DYING DOWN: Vaccine demand flattening, says committee co-chair

DYING DOWN: Vaccine demand flattening, says committee co-chair
A healthcare worker holds a vial of the Oxford AstraZeneca vaccine at the Kendal GL Isaacs National Gymnasium on Monday, May 10, 2021. (BIS PHOTO)

National vaccine committee looking to renew public interest in getting the jab

NASSAU, BAHAMAS — National COVID-19 Vaccine Consultative Committee Co-Chair Ed Fields said while demand for the jab has been flattening, it is hoped that a greater push to educate the public will garner greater interest.

Asked how many doses had been administered in the last week, Fields said: “I don’t have that number right off the top of my head, I’ll be honest with you.

“But we have seen a flattening of the demand.

National COVID-19 Vaccine Consultative Committee Co-Chair Ed Fields.

“But, you know, we hope that we’re going to go out and do more push in terms of getting people to understand where they are, so that’s where we’ll go.”

The committee has administered more than 36,000 doses to date.

The government has received 53,000 doses — 20,000 donated from the government of India and 33,600 from the World Health Organization’s (WHO) COVAX Facility.

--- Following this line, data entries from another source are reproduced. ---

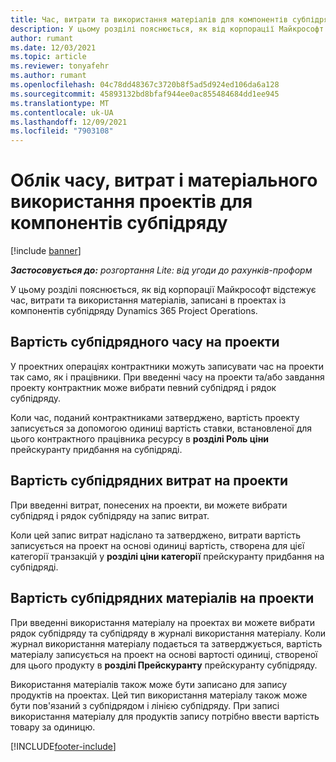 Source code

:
 ```yaml
---
title: Час, витрати та використання матеріалів для компонентів субпідряду
description: У цьому розділі пояснюється, як від корпорації Майкрософт відстежує час, витрати та використання матеріалів, записані в проектах із компонентів субпідряду Dynamics 365 Project Operations.
author: rumant
ms.date: 12/03/2021
ms.topic: article
ms.reviewer: tonyafehr
ms.author: rumant
ms.openlocfilehash: 04c78dd48367c3720b8f5ad5d924ed106da6a128
ms.sourcegitcommit: 45893132bd8bfaf944ee0ac855484684dd1ee945
ms.translationtype: MT
ms.contentlocale: uk-UA
ms.lasthandoff: 12/09/2021
ms.locfileid: "7903108"
---
```

# <a name="recording-time-expenses-and-material-usage-on-projects-for-subcontracted-components"></a>Облік часу, витрат і матеріального використання проектів для компонентів субпідряду

[!include [banner](../../includes/dataverse-preview.md)]

_**Застосовується до:** розгортання Lite: від угоди до рахунків-проформ_

У цьому розділі пояснюється, як від корпорації Майкрософт відстежує час, витрати та використання матеріалів, записані в проектах із компонентів субпідряду Dynamics 365 Project Operations.

## <a name="costing-for-subcontractor-time-on-projects"></a>Вартість субпідрядного часу на проекти
У проектних операціях контрактники можуть записувати час на проекти так само, як і працівники. При введенні часу на проекти та/або завдання проекту контрактник може вибрати певний субпідряд і рядок субпідряду.

Коли час, поданий контрактниками затверджено, вартість проекту записується за допомогою одиниці вартість ставки, встановленої для цього контрактного працівника ресурсу в **розділі Роль ціни** прейскуранту придбання на субпідряді.

## <a name="costing-for-subcontracted-expenses-on-projects"></a>Вартість субпідрядних витрат на проекти
При введенні витрат, понесених на проекти, ви можете вибрати субпідряд і рядок субпідряду на запис витрат. 

Коли цей запис витрат надіслано та затверджено, витрати вартість записується на проект на основі одиниці вартість, створена для цієї категорії транзакцій у **розділі ціни категорії** прейскуранту придбання на субпідряді.

## <a name="costing-for-subcontracted-materials-on-projects"></a>Вартість субпідрядних матеріалів на проекти
При введенні використання матеріалу на проектах ви можете вибрати рядок субпідряду та субпідряду в журналі використання матеріалу. Коли журнал використання матеріалу подається та затверджується, вартість матеріалу записується на проект на основі вартості одиниці, створеної для цього продукту в **розділі Прейскуранту** прейскуранту субпідряду.

Використання матеріалів також може бути записано для запису продуктів на проектах. Цей тип використання матеріалу також може бути пов'язаний з субпідрядом і лінією субпідряду. При записі використання матеріалу для продуктів запису потрібно ввести вартість товару за одиницю. 


[!INCLUDE[footer-include](../../includes/footer-banner.md)]
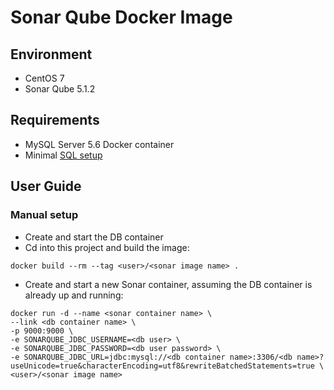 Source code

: # Sonar Qube Docker Image

## Environment

* CentOS 7
* Sonar Qube 5.1.2

## Requirements

* MySQL Server 5.6 Docker container
* Minimal [SQL setup](mysql.sql)

## User Guide

### Manual setup

* Create and start the DB container
* Cd into this project and build the image:
```
docker build --rm --tag <user>/<sonar image name> .
```

* Create and start a new Sonar container, assuming the DB container is already up and running:
```
docker run -d --name <sonar container name> \
--link <db container name> \
-p 9000:9000 \
-e SONARQUBE_JDBC_USERNAME=<db user> \
-e SONARQUBE_JDBC_PASSWORD=<db user password> \
-e SONARQUBE_JDBC_URL=jdbc:mysql://<db container name>:3306/<db name>?useUnicode=true&characterEncoding=utf8&rewriteBatchedStatements=true \
<user>/<sonar image name>
```
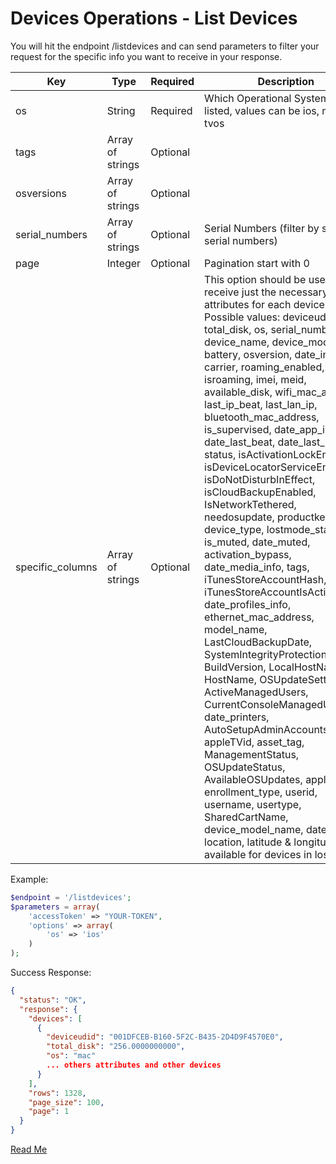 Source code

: 
# Devices Operations - List Devices

You will hit the endpoint /listdevices and can send parameters to filter your request for the specific info you want to receive in your response.

| Key | Type | Required | Description
|-|-------------|---|----------|
| os | String | Required | Which Operational System will be listed, values can be ios, mac, or tvos
| tags | Array of strings| Optional |
| osversions | Array of strings | Optional | |
| serial_numbers | Array of strings | Optional | Serial Numbers (filter by specific serial numbers)
| page| Integer | Optional | Pagination start with 0 |
| specific_columns | Array of strings | Optional | This option should be used to receive just the necessary attributes for each device. Possible values: deviceudid, total_disk, os, serial_number, device_name, device_model, battery, osversion, date_info, carrier, roaming_enabled, isroaming, imei, meid, available_disk, wifi_mac_address, last_ip_beat, last_lan_ip, bluetooth_mac_address, is_supervised, date_app_info, date_last_beat, date_last_push, status, isActivationLockEnabled, isDeviceLocatorServiceEnabled, isDoNotDisturbInEffect, isCloudBackupEnabled, IsNetworkTethered, needosupdate, productkeyupdate, device_type, lostmode_status, is_muted, date_muted, activation_bypass, date_media_info, tags, iTunesStoreAccountHash, iTunesStoreAccountIsActive, date_profiles_info, ethernet_mac_address, model_name, LastCloudBackupDate, SystemIntegrityProtectionEnabled, BuildVersion, LocalHostName, HostName, OSUpdateSettings, ActiveManagedUsers, CurrentConsoleManagedUser, date_printers, AutoSetupAdminAccounts, appleTVid, asset_tag, ManagementStatus, OSUpdateStatus, AvailableOSUpdates, appleTVid, enrollment_type, userid, username, usertype, SharedCartName, device_model_name, date_kinfo, location, latitude & longitude (only available for devices in lost mode) |

Example:

```php
$endpoint = '/listdevices';
$parameters = array(
    'accessToken' => "YOUR-TOKEN",
    'options' => array(
        'os' => 'ios'
    )
);
```

Success Response:

```json
{
  "status": "OK",
  "response": {
    "devices": [
      {
        "deviceudid": "001DFCEB-B160-5F2C-B435-2D4D9F4570E0",
        "total_disk": "256.0000000000",
        "os": "mac"
        ... others attributes and other devices
      }
    ],
    "rows": 1328,
    "page_size": 100,
    "page": 1
  }
}
```

[Read Me](readme.md)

According to Fields, the government could receive the balance of its doses from the COVAX Facility “any day now”.

As to acquiring vaccines from other sources, Fields said the committee continues to explore every diplomatic and government level.

He said there is an expectation that more supply will become available leading up to the summer months.

Asked about expiration dates on existing vaccines, Fields said the committee anticipates meeting “all expiry date issues”.

He said with doses that have closer expiration dates, “we will load those into arms as fast as we can prior to that date, so we don’t feel we’re going to have any issues with expiry dates”.

 

Data glitch

Fewer than 1,000 vaccine recipients were not integrated into the new appointment system to book their second dose due to a data glitch as the committee transferred to a new platform.

Fields noted that the data transfer challenge affected a very small number of people and should not interrupt vaccine recipients’ ability to receive their second dose.

He said when the committee began the development of the appointment platform for the vaccination program, it realized doses would arrive faster than anticipated and it resorted to a backup platform provided by Doctor’s Hospital.

He said that platform was not as flexible as the committee desired, but it was used to make appointments for the first 10,000 doses.

“In order to be able to issue certificates of vaccination, etc, we needed to have all the people who were on the Doctor’s Hospital integrated in the new system that we were using,” he said.

“And, as you know, any transfer of data creates some hiccups because you now have to transfer 10,000 names in the same format over to a new platform that may not have a matching format.

“I think out of 10,000, we recognized that we had probably somewhere between 800 and 1,000 names that did not transfer for whatever reasons.

“We then subsequently updated. That number has dwindled down significantly. I can’t tell you the exact number, but that’s been dwindled down significantly.”

Fields stressed there has been no loss of data on vaccinations, but just a matter of making updates and upgrading to the new system.